Link: Network Games That Change Their Users Lives, And The World, For The Better (informationweek.com, via)


6
Nov 06

Designing games for people’s pockets

Some guidelines for the design of handheld games.

“There are two major things you have to keep in mind concerning the interface and user-experience, first one is that most players will be picking up your game in short breaks. They need to be able to quickly start it, and quickly put it away without losing “everything”. The second thing is that you are dealing with alot of non-technical people, without any or little gaming experience. So keep things simple and intuitive.”

Link: Mobiles, design, and gameplay (orangepixel.net)


25
Sep 06

Women in pervasive computing

“Women in technology & culture : An in-progress list of women researchers, designers & artists working in pervasive computing-related fields.”

Link: Women researchers, designers & artists working in pervasive computing-related fields (purselipsquarejaw.org)


20
Sep 06

Papers from workshop on pervasive computing

A collection of papers and presentations from a conference workshop on pervasive computing.

“Mobile devices have become a pervasive part of our everyday lives. People have mobile phones, smartphones and PDAs which they take with them almost everywhere. So far these mobile devices have been mostly used for phone calls, writing short messages and organizer functionalities. Today we see that the development of context-aware services for mobile phones which often take the user, her situation and location into account.

“But why not use these devices for interactions with the real world, as a mediator between the virtual and the user’s world? While certain research domains within the fields of mobile applications and services advance at an amazing speed (e.g. context-aware services on mobile devices, using sensors in mobile phones), the areas of pervasive mobile user interfaces, mobile devices as interaction devices, mobile devices for interactions with the physical world and user experiences in this field are still rather limited.”

Link: Mobile Devices as Pervasive User Interfaces and Interaction Devices (lmu.de)


9
Jun 06

Ambient sound awareness

Google’s developed a system for listening to your television and serving up relevant content. What if my mobile devices had the capability to listen in on what was happening around me?

“A team from Google Research has developed a prototype system that uses a home computer’s internal microphone to listen to the ambient audio in a room, determine what is being watched on TV and offer web-based supplemental information, services and shopping contextual to each program being watched. It’s strange, but it sounds like it works and people might really like it.
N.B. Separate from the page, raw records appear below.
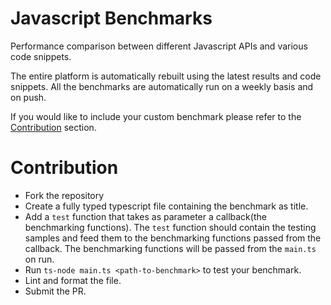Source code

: # Javascript Benchmarks

Performance comparison between different Javascript APIs and various code snippets.

The entire platform is automatically rebuilt using the latest results and code snippets.
All the benchmarks are automatically run on a weekly basis and on push.

If you would like to include your custom benchmark please refer to the [Contribution](#Contribution) section.

# Contribution

-   Fork the repository
-   Create a fully typed typescript file containing the benchmark as title.
-   Add a `test` function that takes as parameter a callback(the benchmarking functions). The `test` function should contain the testing samples and feed them to the benchmarking functions passed from the callback. The benchmarking functions will be passed from the `main.ts` on run.
-   Run `ts-node main.ts <path-to-benchmark>` to test your benchmark.
-   Lint and format the file.
-   Submit the PR.
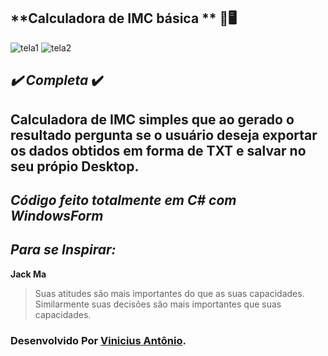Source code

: ## **Calculadora de IMC básica ** :cowboy_hat_face::desktop_computer:

![tela1](https://user-images.githubusercontent.com/45276630/110260914-dde73c00-7f8c-11eb-92fe-037a4191bc39.png)
![tela2](https://user-images.githubusercontent.com/45276630/110260916-df186900-7f8c-11eb-9e48-ca36fe06ebe1.png)





## *:heavy_check_mark: Completa* :heavy_check_mark:

##  Calculadora de IMC simples que ao gerado o resultado pergunta se o usuário deseja exportar os dados obtidos em forma de TXT e salvar no seu própio Desktop.

## *Código feito totalmente em C# com WindowsForm*

## *Para se Inspirar:*

**Jack Ma**

> Suas atitudes são mais importantes do que as suas capacidades. Similarmente suas decisões são mais importantes que suas capacidades.

### Desenvolvido Por [Vinicius Antônio](https://www.linkedin.com/in/vinicius-antônio-lima-da-silva-b54614171/).



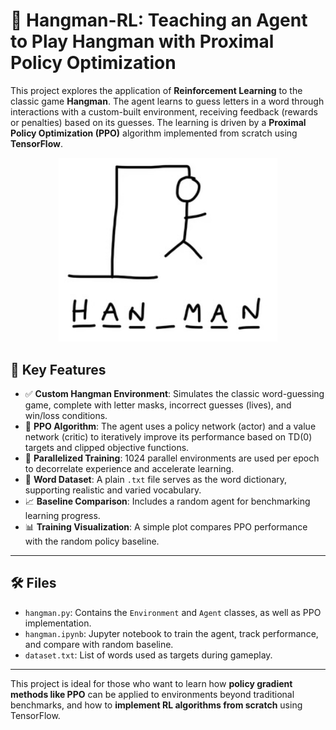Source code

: # 🧠 Hangman-RL: Teaching an Agent to Play Hangman with Proximal Policy Optimization

This project explores the application of **Reinforcement Learning** to the classic game **Hangman**. The agent learns to guess letters in a word through interactions with a custom-built environment, receiving feedback (rewards or penalties) based on its guesses. The learning is driven by a **Proximal Policy Optimization (PPO)** algorithm implemented from scratch using **TensorFlow**.

<p align="center">
  <img src="images/hangman_game.jpg" alt="Hangman Game" width="350"/>
</p>

## 🧩 Key Features

- ✅ **Custom Hangman Environment**: Simulates the classic word-guessing game, complete with letter masks, incorrect guesses (lives), and win/loss conditions.
- 🧠 **PPO Algorithm**: The agent uses a policy network (actor) and a value network (critic) to iteratively improve its performance based on TD(0) targets and clipped objective functions.
- 🏃 **Parallelized Training**: 1024 parallel environments are used per epoch to decorrelate experience and accelerate learning.
- 📄 **Word Dataset**: A plain `.txt` file serves as the word dictionary, supporting realistic and varied vocabulary.
- 📈 **Baseline Comparison**: Includes a random agent for benchmarking learning progress.
- 📊 **Training Visualization**: A simple plot compares PPO performance with the random policy baseline.

---

## 🛠️ Files

- `hangman.py`: Contains the `Environment` and `Agent` classes, as well as PPO implementation.
- `hangman.ipynb`: Jupyter notebook to train the agent, track performance, and compare with random baseline.
- `dataset.txt`: List of words used as targets during gameplay.

---

This project is ideal for those who want to learn how **policy gradient methods like PPO** can be applied to environments beyond traditional benchmarks, and how to **implement RL algorithms from scratch** using TensorFlow.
There’s no indication yet whether or when this could be available as a service.”

Link: Google Research prototypes ambient audio contextual content (techcrunch.com)


8
Jun 06

Experience design at Nokia

An interesting interview with the Head of Brand Visual and Sensorial Experiences (nice one!) at Nokia.

“Even today my work is still very much involved in understanding and recognising trends and the way people or societies are changing. One of the important things is to realise the difference between ‘long-term’ societal trends and ‘short-term’ lifestyle trends, but also to understand that some short-term trends have the potential to cross into the mainstream of society, where they become much more influential.”